Average ages of patients with Em Cas featuring areas of morules and SqM were 41.2 ± 10.5 years (mean ± SD) and 54.9 ± 11.1 years, respectively, the difference being significant (P < 0.0001) with a value of 56.9 ± 6.1 for tumors without SqD areas. Examples of immunohistochemical findings for ß-catenin, cyclin D1, p53, p21WAF1, Ki-67, and PML in Em Ca with morule and SqM are illustrated in Figures 1 and 2 .

Average LIs for both nuclear ß-catenin and cyclin D1 were significantly higher in morules than SqM and the Sur-Ca lesions. Significant stepwise decreases from morules, through SqM, to the Sur-Ca lesions were observed in LIs for both p53 and p21WAF1, but not Ki-67. PML immunoreactivity was significantly lower in morules than in Sur-Ca lesions, whereas SqM areas demonstrated significant increase. There were significant differences in LIs for nuclear ß-catenin, p53, and p21WAF1 between glandular components of tumors with and without SqD areas (Figure 3) . Significantly positive correlations of LI values for nuclear ß-catenin, as well as cyclin D1, p53, and p21WAF1, were observed between SqD areas and the Sur-Ca lesions (Figure 4) , while such associations were not evident for Ki-67 and PML (data not shown).

View larger version (22K): [in this window] [in a new window]   Figure 3. Relations of LIs or immunohistochemistry scores for nuclear ß-catenin, cyclin D1, p53, p21WAF1, Ki-67, and PML among morules, areas of squamous metaplasia (SqM), and the surroundings or glandular carcinomas without SqD (Sur-Ca and Ca w/o SqD). The data are means ± SD values.

View larger version (39K): [in this window] [in a new window]   Figure 4. Correlations of LIs for ß-catenin, cyclin D1, p53, and p21WAF1 between areas of SqD and the Sur-Ca lesions. r, Pearson’s correlation coefficient; n, number of cases. The data are means ± SD values.

View larger version (33K): [in this window] [in a new window]   Figure 5. Relations of LIs or immunohistochemistry scores for nuclear ß-catenin, cyclin D1, p53, p21WAF1, Ki-67, and PML with the ß-catenin gene status (P, mutation positive; N, negative) in areas of SqD (A) and Sur-Ca categories (B). mor, Morule; SqM, squamous metaplasia; ß-Cat Mut, ß-catenin gene mutation. The data are means ± SD values.
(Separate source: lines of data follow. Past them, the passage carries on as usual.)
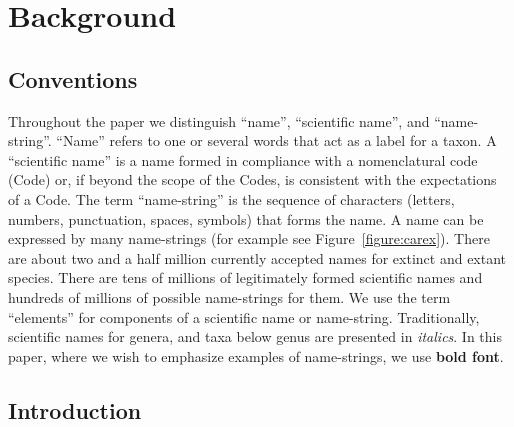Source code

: \documentclass{bmcart}
\begin{document}



\section*{Background}

\subsection*{Conventions}

Throughout the paper we distinguish ``name'', ``scientific name'', and ``name-string''. ``Name'' refers to one or several words that act as a label for a taxon. A ``scientific name'' is a name formed in compliance with a nomenclatural code (Code) or, if beyond the scope of the Codes, is consistent with the expectations of a Code. The term ``name-string'' is the sequence of characters (letters, numbers, punctuation, spaces, symbols) that forms the name. A name can be expressed by many name-strings (for example see Figure~\ref{figure:carex}). There are about two and a half million currently accepted names for extinct and extant species. There are tens of millions of legitimately formed scientific names and hundreds of millions of possible name-strings for them. We use the term ``elements'' for  components of a scientific name or name-string. Traditionally, scientific names for genera, and taxa below genus are presented in \textit{italics}. In this paper, where we wish to emphasize examples of name-strings, we use \textbf{bold font}.

\subsection*{Introduction}
\end{document}
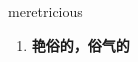 
\begin{frame}
{\huge meretricious}
\begin{center}
\begin{enumerate}\Large
  \item \textbf{艳俗的，俗气的}
\end{enumerate}
\end{center}
\end{frame}
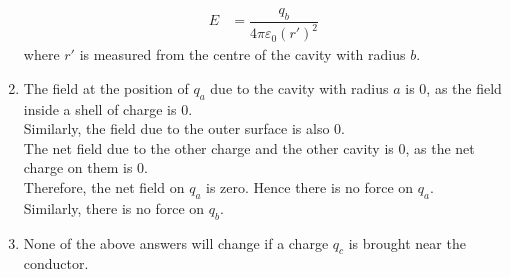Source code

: \documentclass[fleqn, a4paper, 11pt, oneside]{amsart}
\theoremstyle{definition}
\theoremstyle{theorem}
\begin{document}
\begin{solution}
\begin{enumerate}[leftmargin=*]
\begin{align*}
				E &= \dfrac{q_b}{4 \pi \varepsilon_0 (r')^2}
			\end{align*}
			where $r'$ is measured from the centre of the cavity with radius $b$.
		\item
			The field at the position of $q_a$ due to the cavity with radius $a$ is $0$, as the field inside a shell of charge is $0$.\\
			Similarly, the field due to the outer surface is also $0$.\\
			The net field due to the other charge and the other cavity is $0$, as the net charge on them is $0$.\\
			Therefore, the net field on $q_a$ is zero.
			Hence there is no force on $q_a$.\\
			Similarly, there is no force on $q_b$.
		\item
			None of the above answers will change if a charge $q_c$ is brought near the conductor.
	\end{enumerate}
\end{solution}
\end{document}
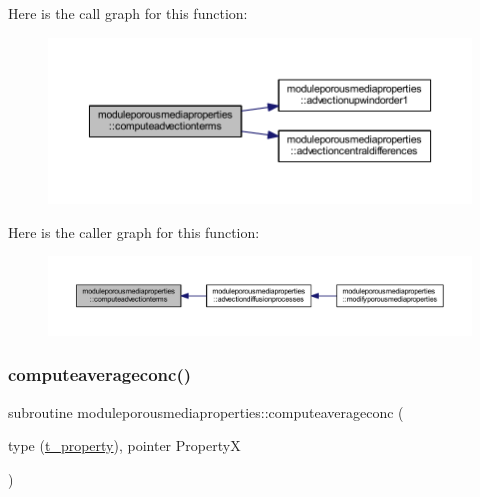 Here is the call graph for this function\+:\nopagebreak
\begin{figure}[H]
\begin{center}
\leavevmode
\includegraphics[width=350pt]{namespacemoduleporousmediaproperties_af0fd7f987acaa1a952f02b3bdedf1b8a_cgraph}
\end{center}
\end{figure}
Here is the caller graph for this function\+:\nopagebreak
\begin{figure}[H]
\begin{center}
\leavevmode
\includegraphics[width=350pt]{namespacemoduleporousmediaproperties_af0fd7f987acaa1a952f02b3bdedf1b8a_icgraph}
\end{center}
\end{figure}
\mbox{\label{namespacemoduleporousmediaproperties_ab84b0ba6c0a1df355fb649c05128fbb3}} 
\subsubsection{\texorpdfstring{computeaverageconc()}{computeaverageconc()}}
{\footnotesize\ttfamily subroutine moduleporousmediaproperties\+::computeaverageconc (\begin{DoxyParamCaption}\item[{type (\mbox{\hyperlink{structmoduleporousmediaproperties_1_1t__property}{t\+\_\+property}}), pointer}]{PropertyX }\end{DoxyParamCaption})\hspace{0.3cm}{\ttfamily [private]}}

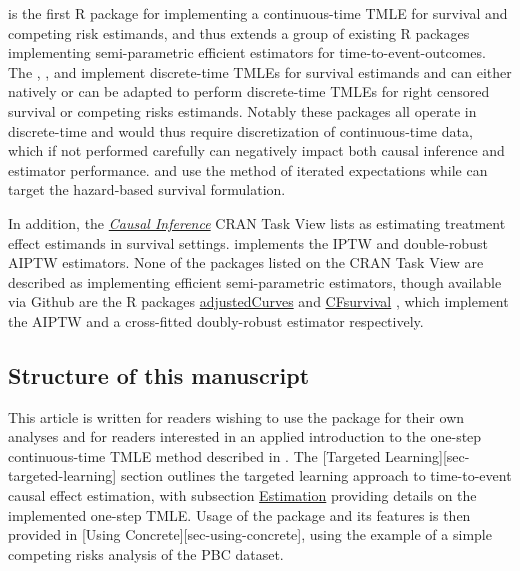  is the first R package for implementing a continuous-time TMLE for survival and competing risk estimands, and thus extends a group of existing R packages implementing semi-parametric efficient estimators for time-to-event-outcomes. The  \citep{schwab_ltmle_2020},  \citep{sofrygin_stremr_2017}, and  \citep{benkeser_survtmle_2019} implement discrete-time TMLEs for survival estimands and can either natively or can be adapted to perform discrete-time TMLEs for right censored survival or competing risks estimands. Notably these packages all operate in discrete-time and would thus require discretization of continuous-time data, which if not performed carefully can negatively impact both causal inference and estimator performance\citep{sofrygin_targeted_2019, ferreira_guerra_impact_2020, sloma_empirical_2021}.  and  use the method of iterated expectations while  can target the hazard-based survival formulation.

In addition, the \href{https://CRAN.R-project.org/view=CausalInference}{\emph{Causal Inference}} CRAN Task View lists  \citep{gerds_riskregression_2022} as estimating treatment effect estimands in survival settings.  implements the IPTW and double-robust AIPTW estimators. None of the packages listed on the  CRAN Task View are described as implementing efficient semi-parametric estimators, though available via Github are the R packages \href{https://github.com/RobinDenz1/adjustedCurves}{adjustedCurves} \citep{denz_comparison_2022} and \href{https://github.com/tedwestling/CFsurvival}{CFsurvival} \citep{westling_inference_2021}, which implement the AIPTW and a cross-fitted doubly-robust estimator respectively.

\hypertarget{sec-structure}{%
\subsection{Structure of this manuscript}\label{sec-structure}}

This article is written for readers wishing to use the  package for their own analyses and for readers interested in an applied introduction to the one-step continuous-time TMLE method described in \citep{rytgaard_one-step_2021}. The {[}Targeted Learning{]}{[}sec-targeted-learning{]} section outlines the targeted learning approach to time-to-event causal effect estimation, with subsection \protect\hyperlink{sec-estimation}{Estimation} providing details on the implemented one-step TMLE. Usage of the  package and its features is then provided in {[}Using Concrete{]}{[}sec-using-concrete{]}, using the example of a simple competing risks analysis of the PBC dataset.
Based on sequence analysis of ß-catenin and p53 genes, Ishikawa cells with wild types of both genes were selected from five Em Ca cell lines, including Hec6, Hec88, Hec108, and Hec265 cells. The Ish-bcat#7 clone constitutively expressed the ß-catS45 mRNA, resulting in activation of ß-catenin-TCF transcription, as assessed with reference to TOP and FOP reporter constructs (Figure 6, A and B) . On immunofluorescence analysis, strong nuclear ß-catenin accumulation was detected in 30% of cells of the stable clone, whereas immunoreactivity was limited to cell membranes in the mock case. Some Ish-bcat#7 cells with nuclear ß-catenin expression demonstrated increase in size, and were more spread and flattened and multinucleated but not squamoid in appearance (Figure 6C) . In addition, increased expression of cyclin D1, p14ARF, p53, and p21WAF1 but not PML was evident in Ish-bcat#7 cells (Figure 6D) .
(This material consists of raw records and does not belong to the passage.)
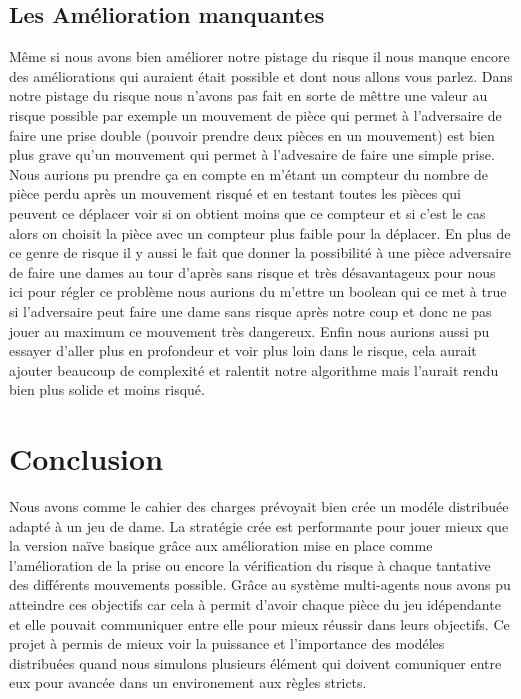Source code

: \documentclass[11pt]{article} %
\begin{document}
\subsection{Les Amélioration manquantes}
Même si nous avons bien améliorer notre pistage du risque il nous manque encore des améliorations qui auraient était possible et dont nous allons vous parlez. Dans notre pistage du risque nous n'avons pas fait en sorte de mêttre une valeur au risque possible par exemple un mouvement de pièce qui permet à l'adversaire de faire une prise double (pouvoir prendre deux pièces en un mouvement) est bien plus grave qu'un mouvement qui permet à l'advesaire de faire une simple prise. Nous aurions pu prendre ça en compte en m'étant un compteur du nombre de pièce perdu après un mouvement risqué et en testant toutes les pièces qui peuvent ce déplacer voir si on obtient moins que ce compteur et si c'est le cas alors on choisit la pièce avec un compteur plus faible pour la déplacer. En plus de ce genre de risque il y aussi le fait que donner la possibilité à une pièce adversaire de faire une dames au tour d'après sans risque et très désavantageux pour nous ici pour régler ce problème nous aurions du m'ettre un boolean qui ce met à true si l'adversaire peut faire une dame sans risque après notre coup et donc ne pas jouer au maximum ce mouvement très dangereux. Enfin nous aurions aussi pu essayer d'aller plus en profondeur et voir plus loin dans le risque, cela aurait ajouter beaucoup de complexité et ralentit notre algorithme mais l'aurait rendu bien plus solide et moins risqué. 

\section{Conclusion}
Nous avons comme le cahier des charges prévoyait bien crée un modéle distribuée adapté à un jeu de dame. La stratégie crée est performante pour jouer mieux que la version naïve basique grâce aux amélioration mise en place comme l'amélioration de la prise ou encore la vérification du risque à chaque tantative des différents mouvements possible. Grâce au système multi-agents nous avons pu atteindre ces objectifs car cela à permit d'avoir chaque pièce du jeu idépendante et elle pouvait communiquer entre elle pour mieux réussir dans leurs objectifs. Ce projet à permis de mieux voir la puissance et l'importance des modéles distribuées quand nous simulons plusieurs élément qui doivent comuniquer entre eux pour avancée dans un environement aux règles stricts.
\end{document}
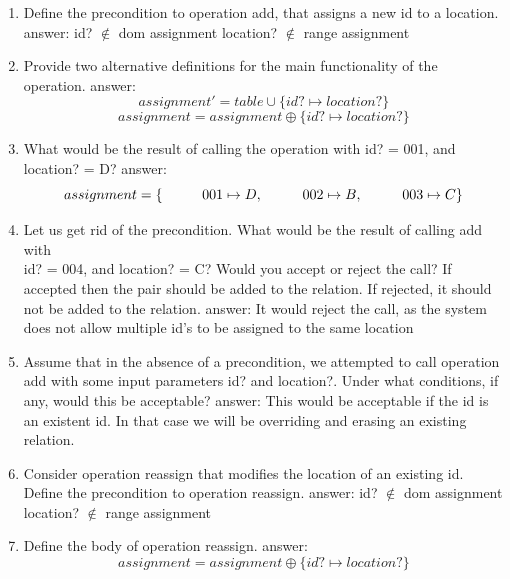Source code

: \documentclass[12pt]{article}
\begin{document}
\begin{enumerate}
	\item Define the precondition to operation add, that assigns a new id to a location.
	\subitem answer:
	\subitem id? $ \notin $ dom assignment
	\subitem location? $ \notin $ range assignment
	\item Provide two alternative definitions for the main functionality of the operation.	
	\subitem answer:
	\[ assignment' = table \cup \{ id? \mapsto location? \} \] 
	\[ assignment = assignment \oplus  \{ id? \mapsto location? \} \]
	\item What would be the result of calling the operation with id? = 001, and location? = D?
	\subitem answer:
	\[
	assignment = \\
	\{ \\
	\hspace{10mm} 001 \mapsto D,\\
	\hspace{10mm} 002 \mapsto B,\\
	\hspace{10mm} 003 \mapsto C\\
	\}
	\]
	\item Let us get rid of the precondition. What would be the result of calling add with\\ id? = 004, and location? = C? Would you accept or reject the call? If accepted then the pair should be added to the relation. If rejected, it should not be added to the relation.
	\subitem answer:
	\subitem It would reject the call, as the system does not allow multiple id's to be assigned to the same location
	\item Assume that in the absence of a precondition, we attempted to call operation add with some input parameters id? and location?. Under what conditions, if any, would this be acceptable?
	\subitem answer:
	\subitem This would be acceptable if the id is an existent id. 
	\subitem In that case we will be overriding and erasing an existing relation.
	\item Consider operation reassign that modifies the location of an existing id. Define the precondition to operation reassign.
	\subitem answer:
	\subitem id? $ \notin $ dom assignment
	\subitem location? $ \notin $ range assignment
	\item Define the body of operation reassign.
	\subitem answer:
	\[ assignment = assignment \oplus  \{ id? \mapsto location? \} \]

\end{enumerate}
\newpage
\end{document}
View larger version (34K): [in this window] [in a new window]   Figure 6. Ishikawa cells stably expressing mutant ß-catenin. A: Reverse transcriptase-polymerase chain reaction results demonstrating expression of ß-catS45 mRNA in Ish-bcat#7 but not mock-transfected or the parent (Ishikawa) cells. Expression of GAPDH mRNA was used as an internal control. B: ß-Catenin-TCF-mediated transcriptional activity. Ish-bcat#7 and mock cells were transfected with either TOP-FLASH or FOP-FLASH (100 ng), together with pRL-TK plasmid (50 ng). Relative activities are derived from arbitrary light units of luciferase activity normalized for pRL-TK activity. The data are means ± SD values. C: Immunofluorescence of ß-catenin in mock-transfected (a) and Ish-bcat#7 cells (b–d). Note the multinucleated (c) and senescence-like (d) appearances of Ish-bact#7 cells expressing nuclear ß-catenin. D: Western blot analysis of cyclin D1, p14ARF, p53, and p21WAF1 but not PML in mock and Ish-bcat#7 clones. The ß-actin level serves as loading control.
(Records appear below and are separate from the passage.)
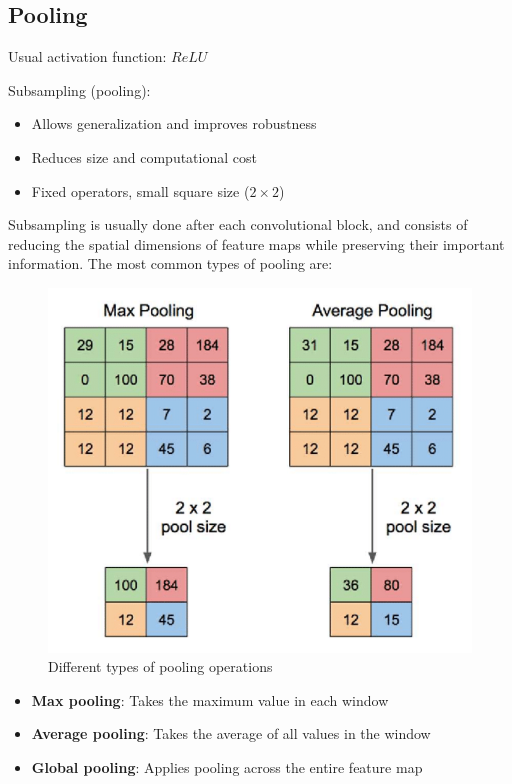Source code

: \subsection{Pooling}

Usual activation function: $ReLU$

Subsampling (pooling):
\begin{itemize}
	\item Allows generalization and improves robustness
	\item Reduces size and computational cost
	\item Fixed operators, small square size ($2\times 2$)
\end{itemize}

Subsampling is usually done after each convolutional block, and consists of reducing the spatial dimensions of feature maps while preserving their important information. The most common types of pooling are:

\begin{figure}[htbp]
   \centering
   \includegraphics{images/10/pooling.png}
   \caption{Different types of pooling operations}
   \label{fig:10/pooling}
\end{figure}

\begin{itemize}
   \item \textbf{Max pooling}: Takes the maximum value in each window
   \item \textbf{Average pooling}: Takes the average of all values in the window
   \item \textbf{Global pooling}: Applies pooling across the entire feature map
\end{itemize}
In the presence of tetracycline, the Ish-tet#8 clone exhibited ß-catS45 mRNA expression, with activation of the TOP-reporter construct and elevated expression levels of cyclin D1, p14ARF, p53, and p21WAF1 but not PML, in a time-dependent manner (Figure 7 ; A to C). Cells with inducible nuclear ß-catenin showed overexpression of endogenous p53, in line with the results of transient transfection of ß-catS45 into the parent cells (Figure 7D) .

View larger version (27K): [in this window] [in a new window]   Figure 7. Ishikawa cells, sensitive to tetracycline for induction of ß-catenin. A: Reverse transcriptase-polymerase chain reaction assay. Note the induction of ß-catS45 mRNA in Ish-tet#8 but not mock cells after 24 and 48 hours of 1 µg/ml of tetracycline. Expression of GAPDH mRNA was used as an internal control. B: Induction of ß-catenin-TCF4-mediated transcriptional activity by tetracycline treatment. After transfection of either TOP-FLASH or FOP-FLASH (100 ng), together with pRL-TK plasmid (50 ng), Ish-tet#8 and mock cells were treated with 1 µg/ml of tetracycline for 24 hours or 48 hours. Relative activities are derived from arbitrary light units of luciferase activity normalized for pRL-TK activity. The data are means ± SD values. C: Western blot analysis of cyclin D1, p14ARF, p53, and p21WAF1 but not PML in mock and Ish-tet#8 clones after 1 µg/ml of tetracycline treatment for 24 hours or 48 hours. The ß-actin level serves as a loading control. D: Double immunostaining for ß-catenin and p53 in Ish-tet#8 cells (a–c) after 40 hours of 1 µg/ml of tetracycline treatment. The parent (Ishikawa) cells, 40 hours after transient transfection with 400 ng of ß-catS45 construct, are also stained in a similar manner (d, e). Note the co-localization of ß-catenin and p53 in nuclei.

View larger version (38K): [in this window] [in a new window]   Figure 8. Senescence-associated ß-galactosidase (SA-ß-gal) assay results. A: After 5 days 1 µg/ml of tetracycline treatment blue staining is evident in Ish-tet#8 cells with senescence-like features, but almost lacking in mock. B: Percentage of SA-ß-gal-positive cells after 2, 4, and 5 days of 1 µg/ml of tetracycline treatment in the Ish-tet#8 and mock cases. The data are means ± SD values.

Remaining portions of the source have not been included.